*** Block opens ***

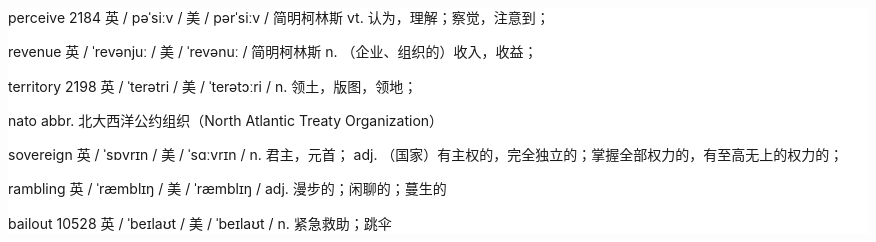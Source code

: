 perceive
2184
英
/ pəˈsiːv /
美
/ pərˈsiːv /
简明柯林斯
vt.
认为，理解；察觉，注意到；

revenue
英
/ ˈrevənjuː /
美
/ ˈrevənuː /
简明柯林斯
n.
（企业、组织的）收入，收益；

territory
2198
英
/ ˈterətri /
美
/ ˈterətɔːri /
n.
领土，版图，领地；

nato abbr. 北大西洋公约组织（North Atlantic Treaty Organization）

sovereign 
英
/ ˈsɒvrɪn /
美
/ ˈsɑːvrɪn /
n.
君主，元首；
adj.
（国家）有主权的，完全独立的；掌握全部权力的，有至高无上的权力的；

rambling
英
/ ˈræmblɪŋ /
美
/ ˈræmblɪŋ /
adj.
漫步的；闲聊的；蔓生的

bailout
10528
英
/ ˈbeɪlaʊt /
美
/ ˈbeɪlaʊt /
n.
紧急救助；跳伞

*** Block closes ***

Problem statement:
Give an exact copy of the listing, without its pictures.

Exercise result:
Source code

: perceive
2184
英
/ pəˈsiːv /
美
/ pərˈsiːv /
简明柯林斯
vt.
认为，理解；察觉，注意到；

revenue
英
/ ˈrevənjuː /
美
/ ˈrevənuː /
简明柯林斯
n.
（企业、组织的）收入，收益；

territory
2198
英
/ ˈterətri /
美
/ ˈterətɔːri /
n.
领土，版图，领地；

nato abbr. 北大西洋公约组织（North Atlantic Treaty Organization）

sovereign 
英
/ ˈsɒvrɪn /
美
/ ˈsɑːvrɪn /
n.
君主，元首；
adj.
（国家）有主权的，完全独立的；掌握全部权力的，有至高无上的权力的；

rambling
英
/ ˈræmblɪŋ /
美
/ ˈræmblɪŋ /
adj.
漫步的；闲聊的；蔓生的

bailout
10528
英
/ ˈbeɪlaʊt /
美
/ ˈbeɪlaʊt /
n.
紧急救助；跳伞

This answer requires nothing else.